Years ago, I went to Bilibid’s Death Row to interview convicts on the crime of rape that they had been convicted for. Of the 11 that I interviewed only two owned up. I could get so lucky. Facing the prospect of death (the death penalty had then been revived) or a long life behind bars didn’t seem to change their views.

``But I paid her,'' related Alex (not his real name), 38, a convicted rapist serving his sentence (reclusion perpetua). Alex said it rather casually, with nary a hint of remorse or indignation. He seemed to have accepted his prison sentence with resignation.

Alex, a jeepney driver, raped Nina, a 13-year-old schoolgirl, inside a jeepney parked in a cogon field. ``I was plying the Cubao-Antipolo route,'' Alex narrated. ``I picked up many passengers along the way and as I was nearing Antipolo, the passengers started to get off one by one. It was late in the afternoon and it was raining.

`` When I reached the end of my route I noticed this schoolgirl who hadn't gotten off. She had taken the wrong jeep. She asked me for directions, where she could take a ride back. I said I'd bring her to a waiting station.''

Alex didn't. He brought her to a cogon field. According to him, he parked his jeepney and offered the girl money--P50--if she would have sex with him. She refused repeatedly. ``Later, she consented,'' Alex said. He didn't have to force her, he claimed. It took all of 10 minutes.
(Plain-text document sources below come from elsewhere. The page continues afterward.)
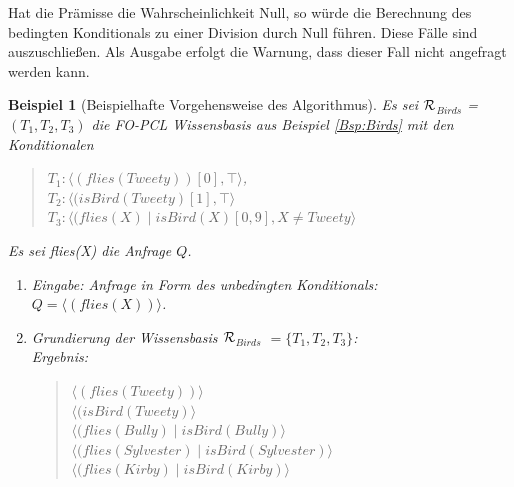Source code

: \documentclass[a4paper, 11pt]{book}
\newtheorem{Bsp}{Beispiel}[section]
\begin{document}
{Hat die Prämisse die Wahrscheinlichkeit Null, so würde die Berechnung des bedingten Konditionals zu einer Division durch Null führen. Diese Fälle sind auszuschließen. Als Ausgabe erfolgt die Warnung, dass dieser Fall nicht angefragt werden kann.

\begin{Bsp}[Beispielhafte Vorgehensweise des Algorithmus]
	
	Es sei  $ \cal{R} $$_{Birds}  $ = $ (T_1, T_2, T_3)  $ die FO-PCL Wissensbasis aus Beispiel \ref{Bsp:Birds} mit den Konditionalen 
	\begin{quote}
		$ T_{1}  :  \langle (flies(Tweety))[0], \top \rangle $,\\
		$ T_{2} : \langle (isBird(Tweety) [1], \top \rangle$\\
		$ T_{3} : \langle (flies(X) \mid isBird(X)[0,9], X \neq Tweety \rangle$\\
	\end{quote}
	Es sei flies(X) die Anfrage $ Q $.
	
	\begin{enumerate}
		\item Eingabe: Anfrage in Form des unbedingten Konditionals:\\
		$ Q = \langle (flies(X)) \rangle $.
		\item Grundierung der Wissensbasis $ \cal  R$$_{Birds}  $ $ = \{T_1, T_2, T_3\} $:\\
		Ergebnis:
		\begin{quote}
			$\langle (flies(Tweety))\rangle $\\
			$ \langle (isBird(Tweety) \rangle$ \\
			$  \langle (flies(Bully) \mid isBird(Bully) \rangle$ \\ 
			$\langle (flies(Sylvester) \mid isBird(Sylvester) \rangle$\\
			$ \langle (flies(Kirby) \mid isBird(Kirby) \rangle $\\
		\end{quote}
		

\end{enumerate}
\end{Bsp}}
\end{document}
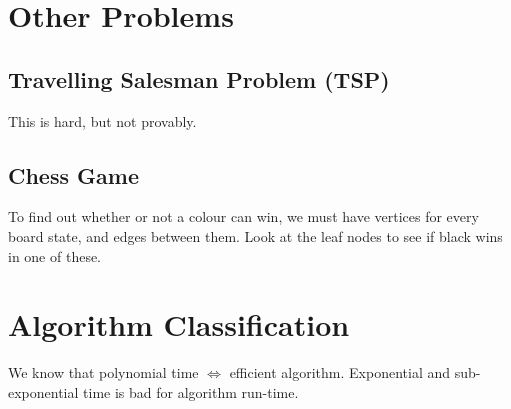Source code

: \documentclass[12pt]{article}
\begin{document}
\section{Other Problems}

\subsection{Travelling Salesman Problem (TSP)}

This is hard, but not provably.

\subsection{Chess Game}

To find out whether or not a colour can win, we must have vertices for every
board state, and edges between them.  Look at the leaf nodes to see if black
wins in one of these.

\section{Algorithm Classification}

We know that polynomial time $\iff$ efficient algorithm. Exponential and
sub-exponential time is bad for algorithm run-time.
\end{document}

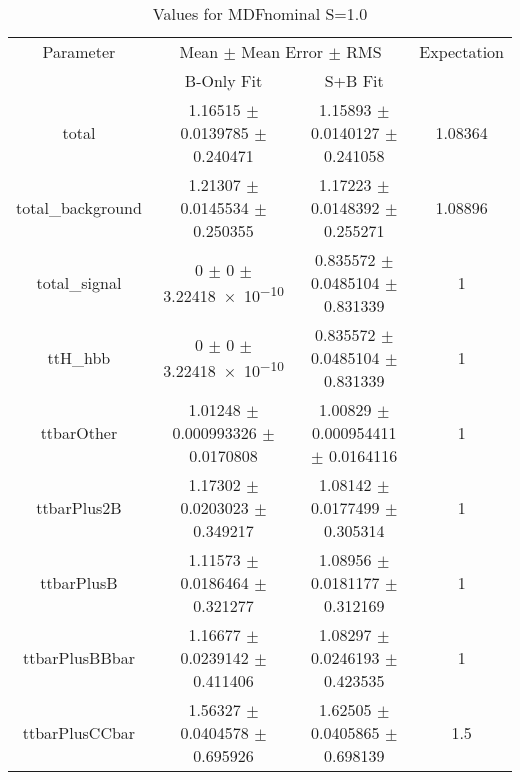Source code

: \begin{table}
\centering
\caption{Values for MDFnominal S=1.0}
\begin{tabular}{cccc}
\toprule
Parameter & \multicolumn{2}{c}{Mean $\pm$ Mean Error $\pm$ RMS} & Expectation\\
 & B-Only Fit & S+B Fit & \\
\midrule
total & \num{1.16515} $\pm$ \num{0.0139785} $\pm$ \num{0.240471} & \num{1.15893} $\pm$ \num{0.0140127} $\pm$ \num{0.241058} & \num{1.08364}\\
total\_background & \num{1.21307} $\pm$ \num{0.0145534} $\pm$ \num{0.250355} & \num{1.17223} $\pm$ \num{0.0148392} $\pm$ \num{0.255271} & \num{1.08896}\\
total\_signal & \num{0} $\pm$ \num{0} $\pm$ \num{3.22418e-10} & \num{0.835572} $\pm$ \num{0.0485104} $\pm$ \num{0.831339} & \num{1}\\
ttH\_hbb & \num{0} $\pm$ \num{0} $\pm$ \num{3.22418e-10} & \num{0.835572} $\pm$ \num{0.0485104} $\pm$ \num{0.831339} & \num{1}\\
ttbarOther & \num{1.01248} $\pm$ \num{0.000993326} $\pm$ \num{0.0170808} & \num{1.00829} $\pm$ \num{0.000954411} $\pm$ \num{0.0164116} & \num{1}\\
ttbarPlus2B & \num{1.17302} $\pm$ \num{0.0203023} $\pm$ \num{0.349217} & \num{1.08142} $\pm$ \num{0.0177499} $\pm$ \num{0.305314} & \num{1}\\
ttbarPlusB & \num{1.11573} $\pm$ \num{0.0186464} $\pm$ \num{0.321277} & \num{1.08956} $\pm$ \num{0.0181177} $\pm$ \num{0.312169} & \num{1}\\
ttbarPlusBBbar & \num{1.16677} $\pm$ \num{0.0239142} $\pm$ \num{0.411406} & \num{1.08297} $\pm$ \num{0.0246193} $\pm$ \num{0.423535} & \num{1}\\
ttbarPlusCCbar & \num{1.56327} $\pm$ \num{0.0404578} $\pm$ \num{0.695926} & \num{1.62505} $\pm$ \num{0.0405865} $\pm$ \num{0.698139} & \num{1.5}\\
\bottomrule
\end{tabular}
\end{table}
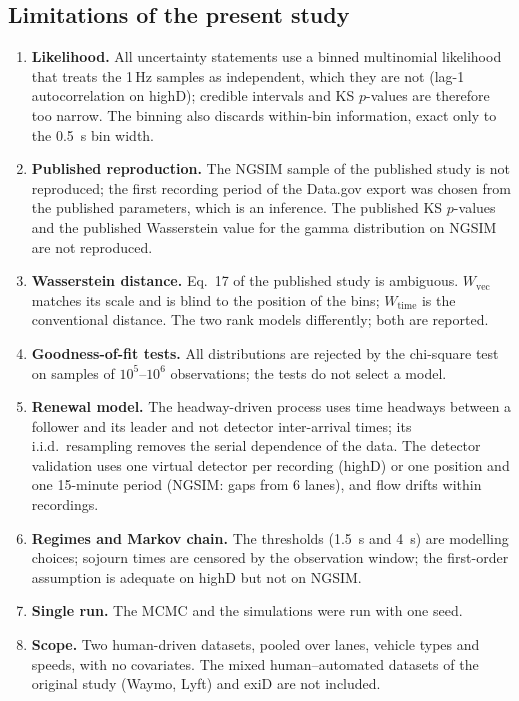 \documentclass[11pt,a4paper]{article}
\numberwithin{equation}{section}
\newcommand{\Wvec}{W_{\mathrm{vec}}}
\newcommand{\Wtime}{W_{\mathrm{time}}}
\begin{document}
\subsection{Limitations of the present study}
\begin{enumerate}
  \item \textbf{Likelihood.} All uncertainty statements use a binned multinomial likelihood that treats the 1\,Hz samples as independent, which they are not (lag-1 autocorrelation \hdLagOne{} on highD); credible intervals and KS $p$-values are therefore too narrow. The binning also discards within-bin information, exact only to the 0.5~s bin width.
  \item \textbf{Published reproduction.} The NGSIM sample of the published study is not reproduced; the first recording period of the Data.gov export was chosen from the published parameters, which is an inference. The published KS $p$-values and the published Wasserstein value for the gamma distribution on NGSIM are not reproduced.
  \item \textbf{Wasserstein distance.} Eq.~17 of the published study is ambiguous. $\Wvec$ matches its scale and is blind to the position of the bins; $\Wtime$ is the conventional distance. The two rank models differently; both are reported.
  \item \textbf{Goodness-of-fit tests.} All distributions are rejected by the chi-square test on samples of $10^5$--$10^6$ observations; the tests do not select a model.
  \item \textbf{Renewal model.} The headway-driven process uses time headways between a follower and its leader and not detector inter-arrival times; its i.i.d.\ resampling removes the serial dependence of the data. The detector validation uses one virtual detector per recording (highD) or one position and one 15-minute period (NGSIM: \ngDetN{} gaps from 6 lanes), and flow drifts within recordings.
  \item \textbf{Regimes and Markov chain.} The thresholds (1.5~s and 4~s) are modelling choices; sojourn times are censored by the observation window; the first-order assumption is adequate on highD but not on NGSIM.
  \item \textbf{Single run.} The MCMC and the simulations were run with one seed.
  \item \textbf{Scope.} Two human-driven datasets, pooled over lanes, vehicle types and speeds, with no covariates. The mixed human--automated datasets of the original study (Waymo, Lyft) and exiD are not included.
\end{enumerate}
\end{document}
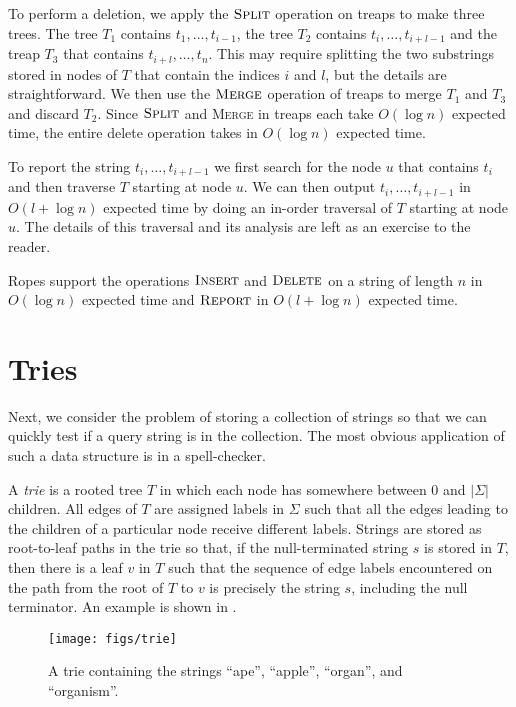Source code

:To perform a deletion, we apply the $\textsc{Split}$ operation on treaps
to make three trees.  The tree $T_1$ contains $t_1,\ldots,t_{i-1}$,
the tree $T_2$ contains $t_{i},\ldots,t_{i+l-1}$ and the treap $T_3$
that contains $t_{i+l},\ldots,t_n$.  This may require splitting the two
substrings stored in nodes of $T$ that contain the indices $i$ and $l$,
but the details are straightforward.  We then use the $\textsc{Merge}$
operation of treaps to merge $T_1$ and $T_3$ and discard $T_2$. Since
$\textsc{Split}$ and \textsc{Merge} in treaps each take $O(\log n)$
expected time, the entire delete operation takes in $O(\log n)$
expected time.

To report the string $t_i,\ldots,t_{i+l-1}$ we first search for the
node $u$ that contains $t_i$ and then traverse $T$ starting at node
$u$.  We can then output $t_i,\ldots,t_{i+l-1}$ in $O(l+\log n)$
expected time by doing an in-order traversal of $T$ starting at node
$u$.  The details of this traversal and its analysis are left as an
exercise to the reader.

\begin{thm}
Ropes support the operations $\textsc{Insert}$ and $\textsc{Delete}$
on a string of length $n$ in $O(\log n)$ expected time and
$\textsc{Report}$ in $O(l+\log n)$ expected time.
\end{thm}

\section{Tries}

Next, we consider the problem of storing a collection of strings so
that we can quickly test if a query string is in the collection.  The
most obvious application of such a data structure is in a
spell-checker.

A \emph{trie} is a rooted tree $T$ in which each node has somewhere
between $0$ and $|\Sigma|$ children.  All edges of $T$ are assigned labels
in $\Sigma$ such that all the edges leading to the children
of a particular node receive different labels.  Strings are stored as
root-to-leaf paths in the trie so that, if the null-terminated string
$s$ is stored in $T$, then there is a leaf $v$ in $T$ such that the
sequence of edge labels encountered on the path from the root of $T$
to $v$ is precisely the string $s$, including the null terminator.
An example is shown in .

\begin{figure}
  \begin{center}
    \texttt{[image: figs/trie]}
  \end{center}
  \caption{A trie containing the strings ``ape'', ``apple'', ``organ'', and ``organism''.}
\end{figure}


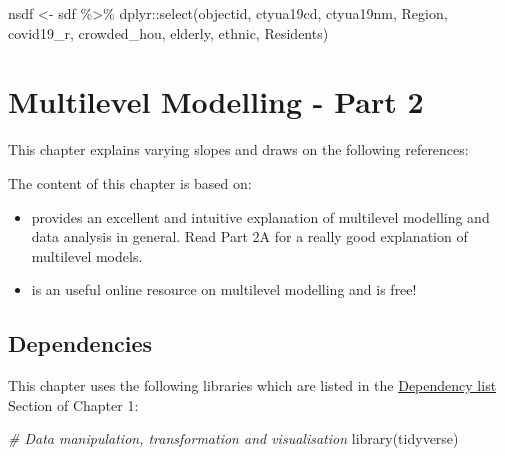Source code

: \documentclass[
]{book}
\newenvironment{Shaded}{\begin{snugshade}}{\end{snugshade}}
\newcommand{\CommentTok}[1]{\textcolor[rgb]{0.56,0.35,0.01}{\textit{#1}}}
\newcommand{\FunctionTok}[1]{\textcolor[rgb]{0.00,0.00,0.00}{#1}}
\newcommand{\NormalTok}[1]{#1}
\newcommand{\OtherTok}[1]{\textcolor[rgb]{0.56,0.35,0.01}{#1}}
\newcommand{\SpecialCharTok}[1]{\textcolor[rgb]{0.00,0.00,0.00}{#1}}
\begin{document}
\begin{Shaded}
\begin{Highlighting}[]
\NormalTok{nsdf }\OtherTok{\textless{}{-}}\NormalTok{ sdf  }\SpecialCharTok{\%\textgreater{}\%}\NormalTok{  dplyr}\SpecialCharTok{::}\FunctionTok{select}\NormalTok{(objectid, }
\NormalTok{                         ctyua19cd, }
\NormalTok{                         ctyua19nm, }
\NormalTok{                         Region, }
\NormalTok{                         covid19\_r, }
\NormalTok{                         crowded\_hou, }
\NormalTok{                         elderly, }
\NormalTok{                         ethnic, }
\NormalTok{                         Residents)}
\end{Highlighting}
\end{Shaded}

\hypertarget{mlm2}{%
\chapter{Multilevel Modelling - Part 2}\label{mlm2}}

This chapter explains varying slopes and draws on the following references:

The content of this chapter is based on:

\begin{itemize}
\item
  \citet{Gelman_Hill_2006_book} provides an excellent and intuitive explanation of multilevel modelling and data analysis in general. Read Part 2A for a really good explanation of multilevel models.
\item
  \citet{bristol2020} is an useful online resource on multilevel modelling and is free!
\end{itemize}

\hypertarget{dependencies-5}{%
\section{Dependencies}\label{dependencies-5}}

This chapter uses the following libraries which are listed in the \protect\hyperlink{dependency-list}{Dependency list} Section of Chapter 1:

\begin{Shaded}
\begin{Highlighting}[]
\CommentTok{\# Data manipulation, transformation and visualisation}
\FunctionTok{library}\NormalTok{(tidyverse)}
\end{Highlighting}
\end{Shaded}
\end{document}
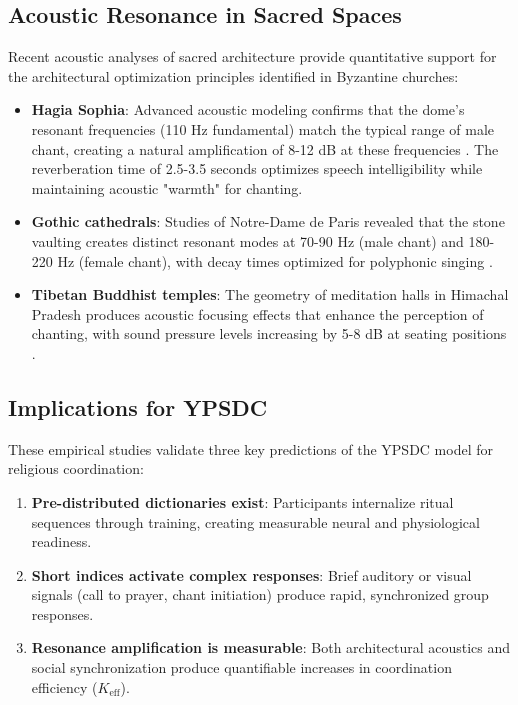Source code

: \documentclass[12pt,a4paper]{article}
\begin{document}
	\subsection{Acoustic Resonance in Sacred Spaces}
	
	Recent acoustic analyses of sacred architecture provide quantitative support for the architectural optimization principles identified in Byzantine churches:
	
	\begin{itemize}
		\item \textbf{Hagia Sophia}: Advanced acoustic modeling confirms that the dome's resonant frequencies (110 Hz fundamental) match the typical range of male chant, creating a natural amplification of 8-12 dB at these frequencies \cite{Pentcheva2020}. The reverberation time of 2.5-3.5 seconds optimizes speech intelligibility while maintaining acoustic "warmth" for chanting.
		
		\item \textbf{Gothic cathedrals}: Studies of Notre-Dame de Paris revealed that the stone vaulting creates distinct resonant modes at 70-90 Hz (male chant) and 180-220 Hz (female chant), with decay times optimized for polyphonic singing \cite{Suarez2021}.
		
		\item \textbf{Tibetan Buddhist temples}: The geometry of meditation halls in Himachal Pradesh produces acoustic focusing effects that enhance the perception of chanting, with sound pressure levels increasing by 5-8 dB at seating positions \cite{Dimde2022}.
	\end{itemize}
	
	\subsection{Implications for YPSDC}
	
	These empirical studies validate three key predictions of the YPSDC model for religious coordination:
	
	\begin{enumerate}
		\item \textbf{Pre-distributed dictionaries exist}: Participants internalize ritual sequences through training, creating measurable neural and physiological readiness.
		\item \textbf{Short indices activate complex responses}: Brief auditory or visual signals (call to prayer, chant initiation) produce rapid, synchronized group responses.
		\item \textbf{Resonance amplification is measurable}: Both architectural acoustics and social synchronization produce quantifiable increases in coordination efficiency ($K_{\mathrm{eff}}$).
	\end{enumerate}
	
\end{document}
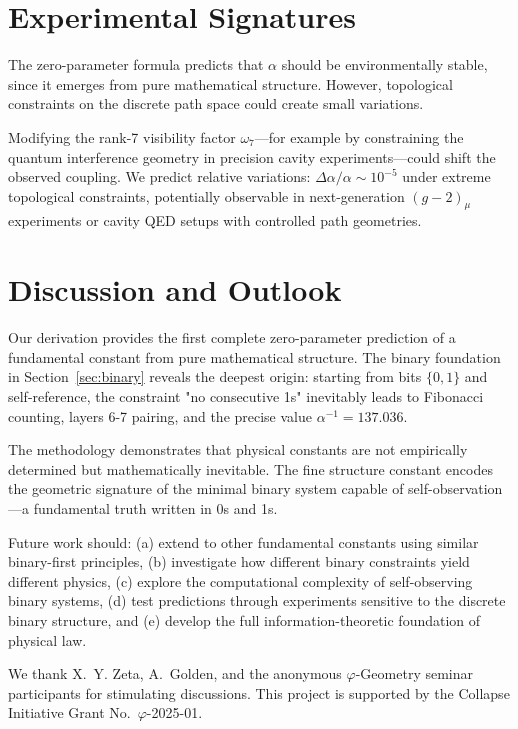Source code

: \documentclass[%
 reprint,
 amsmath,amssymb,
 aps,
 prd,
 10pt,
 nofootinbib,      %
 longbibliography  %
]{revtex4-2}
\theoremstyle{definition}
\theoremstyle{remark}
\begin{document}
\section{Experimental Signatures}\label{sec:exp}

The zero-parameter formula predicts that $\alpha$ should be environmentally stable,
since it emerges from pure mathematical structure. However, topological constraints
on the discrete path space could create small variations.

Modifying the rank-7 visibility factor $\omega_7$---for example by constraining
the quantum interference geometry in precision cavity experiments---could shift
the observed coupling. We predict relative variations:
\(\Delta\alpha/\alpha \sim 10^{-5}\)
under extreme topological constraints, potentially observable in next-generation
$(g-2)_\mu$ experiments or cavity QED setups with controlled path geometries.

\section{Discussion and Outlook}\label{sec:discussion}

Our derivation provides the first complete zero-parameter prediction
of a fundamental constant from pure mathematical structure.
The binary foundation in Section~\ref{sec:binary} reveals the deepest
origin: starting from bits $\{0,1\}$ and self-reference, the constraint
"no consecutive 1s" inevitably leads to Fibonacci counting, layers 6-7
pairing, and the precise value $\alpha^{-1} = 137.036$.

The methodology demonstrates that physical constants are not empirically
determined but mathematically inevitable. The fine structure constant
encodes the geometric signature of the minimal binary system capable
of self-observation—a fundamental truth written in 0s and 1s.

Future work should:
(a) extend to other fundamental constants using similar binary-first principles,
(b) investigate how different binary constraints yield different physics,
(c) explore the computational complexity of self-observing binary systems,
(d) test predictions through experiments sensitive to the discrete binary structure,
and (e) develop the full information-theoretic foundation of physical law.

\begin{acknowledgments}
We thank
X.~Y. Zeta,
A.~Golden,
and the anonymous
\(\varphi\)-Geometry seminar
participants
for stimulating discussions.
This project is supported by the
Collapse Initiative Grant No.~$\varphi$-2025-01.
\end{acknowledgments}
\end{document}
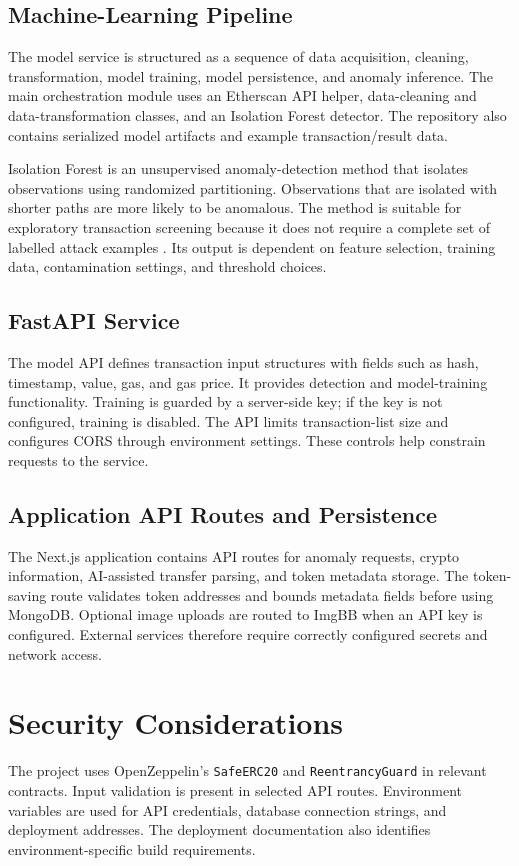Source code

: \documentclass{tietreport}
\begin{document}
\subsection{Machine-Learning Pipeline}
The model service is structured as a sequence of data acquisition, cleaning,
transformation, model training, model persistence, and anomaly inference.
The main orchestration module uses an Etherscan API helper, data-cleaning and
data-transformation classes, and an Isolation Forest detector. The repository
also contains serialized model artifacts and example transaction/result data.

Isolation Forest is an unsupervised anomaly-detection method that isolates
observations using randomized partitioning. Observations that are isolated
with shorter paths are more likely to be anomalous. The method is suitable
for exploratory transaction screening because it does not require a complete
set of labelled attack examples \cite{liu2008isolation,liu2012isolation}.
Its output is dependent on feature selection, training data, contamination
settings, and threshold choices.

\subsection{FastAPI Service}
The model API defines transaction input structures with fields such as hash,
timestamp, value, gas, and gas price. It provides detection and model-training
functionality. Training is guarded by a server-side key; if the key is not
configured, training is disabled. The API limits transaction-list size and
configures CORS through environment settings. These controls help constrain
requests to the service.

\subsection{Application API Routes and Persistence}
The Next.js application contains API routes for anomaly requests, crypto
information, AI-assisted transfer parsing, and token metadata storage. The
token-saving route validates token addresses and bounds metadata fields before
using MongoDB. Optional image uploads are routed to ImgBB when an API key is
configured. External services therefore require correctly configured secrets
and network access.

\section{Security Considerations}
The project uses OpenZeppelin's \texttt{SafeERC20} and
\texttt{ReentrancyGuard} in relevant contracts. Input validation is present in
selected API routes. Environment variables are used for API credentials,
database connection strings, and deployment addresses. The deployment
documentation also identifies environment-specific build requirements.
\end{document}
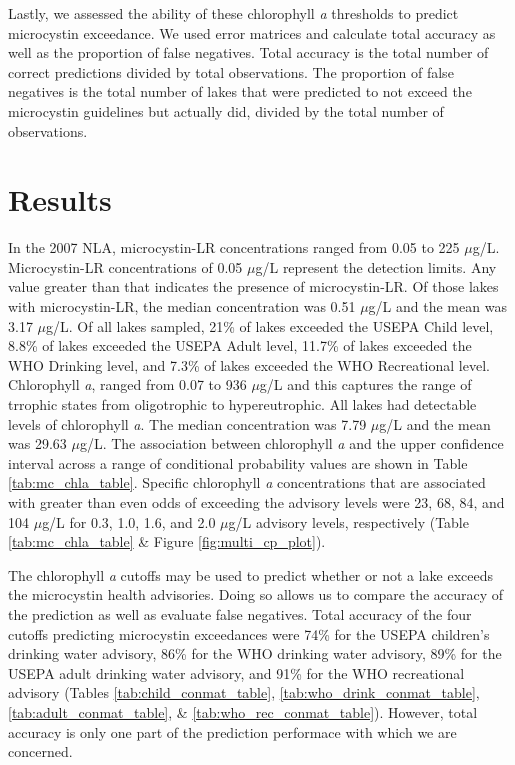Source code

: \documentclass[11pt,]{article}
\begin{document}
Lastly, we assessed the ability of these chlorophyll \emph{a} thresholds
to predict microcystin exceedance. We used error matrices and calculate
total accuracy as well as the proportion of false negatives. Total
accuracy is the total number of correct predictions divided by total
observations. The proportion of false negatives is the total number of
lakes that were predicted to not exceed the microcystin guidelines but
actually did, divided by the total number of observations.

\section{Results}\label{results}

In the 2007 NLA, microcystin-LR concentrations ranged from 0.05 to 225
\(\mu\)g/L. Microcystin-LR concentrations of 0.05 \(\mu\)g/L represent
the detection limits. Any value greater than that indicates the presence
of microcystin-LR. Of those lakes with microcystin-LR, the median
concentration was 0.51 \(\mu\)g/L and the mean was 3.17 \(\mu\)g/L. Of
all lakes sampled, 21\% of lakes exceeded the USEPA Child level, 8.8\%
of lakes exceeded the USEPA Adult level, 11.7\% of lakes exceeded the
WHO Drinking level, and 7.3\% of lakes exceeded the WHO Recreational
level. Chlorophyll \emph{a}, ranged from 0.07 to 936 \(\mu\)g/L and this
captures the range of trrophic states from oligotrophic to
hypereutrophic. All lakes had detectable levels of chlorophyll \emph{a}.
The median concentration was 7.79 \(\mu\)g/L and the mean was 29.63
\(\mu\)g/L. The association between chlorophyll \emph{a} and the upper
confidence interval across a range of conditional probability values are
shown in Table \ref{tab:mc_chla_table}. Specific chlorophyll \emph{a}
concentrations that are associated with greater than even odds of
exceeding the advisory levels were 23, 68, 84, and 104 \(\mu\)g/L for
0.3, 1.0, 1.6, and 2.0 \(\mu\)g/L advisory levels, respectively (Table
\ref{tab:mc_chla_table} \& Figure \ref{fig:multi_cp_plot}).

The chlorophyll \emph{a} cutoffs may be used to predict whether or not a
lake exceeds the microcystin health advisories. Doing so allows us to
compare the accuracy of the prediction as well as evaluate false
negatives. Total accuracy of the four cutoffs predicting microcystin
exceedances were 74\% for the USEPA children's drinking water advisory,
86\% for the WHO drinking water advisory, 89\% for the USEPA adult
drinking water advisory, and 91\% for the WHO recreational advisory
(Tables \ref{tab:child_conmat_table}, \ref{tab:who_drink_conmat_table},
\ref{tab:adult_conmat_table}, \& \ref{tab:who_rec_conmat_table}).
However, total accuracy is only one part of the prediction performace
with which we are concerned.
\end{document}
Alex drove back to town with the girl who was near tears. He remembered dropping her off in front of a restaurant. Unknown to him, the girl sought the help of the restaurant owner who lost no time and brought the girl to the police. A few weeks later Alex was nabbed.

Alex and 11 other men were lined up before the victim for identification but Nina failed to identify her rapist. The line-up was reduced to six, then to three and then to two. Still Nina could not identify the rapist. ``It was when I spoke that she identified me,'' Alex said. ``She recognized my voice.''

Alex pleaded not guilty to the charge of rape, arguing that the victim had accepted the money. But he was found guilty just the same. It was proven that Alex had sex with Nina against her consent. She may not have had the telltale signs of struggle to ward off her molester, but Nina’s lawyers argued that she had been intimidated and ran the risk of being harmed had she refused.

And why did Alex do it? ``It just suddenly entered my head.'' It wasn't premeditated. He's had nights out with prostitutes, he told me, and so it wasn't as if he was so ``starved.'' But, he wanted a virgin, he added. And what did Alex think of women in general? ``They are weaker than men,’’ he answered. Violence against women has been perennially committed because of that thinking.

Rape is no longer a ``private crime.’’ The Anti-Rape Law of 1997 classifies rape as ``a crime against persons’’. For so long rape had been considered merely as ``a crime against chastity’’. This seemed to suggest that persons who were unchaste were fair game.

The crime of rape should have nothing to do with the chastity of the victim. Rape is not merely a sexual offense or a crime against chastity but a crime against persons and against the State. As one feminist lawyer had said, ``Rape is not a crime against the hymen. It is a crime against the whole person.’’

It is a crime of the strong against the weak, a crime of conquest. Speaking of conquest, the crime takes on a metaphorical color because the alleged perpetrators are citizens of a former colonizing nation.

We will be watching. We wish Katrina Legarda and her legal team strength of heart, endurance, light.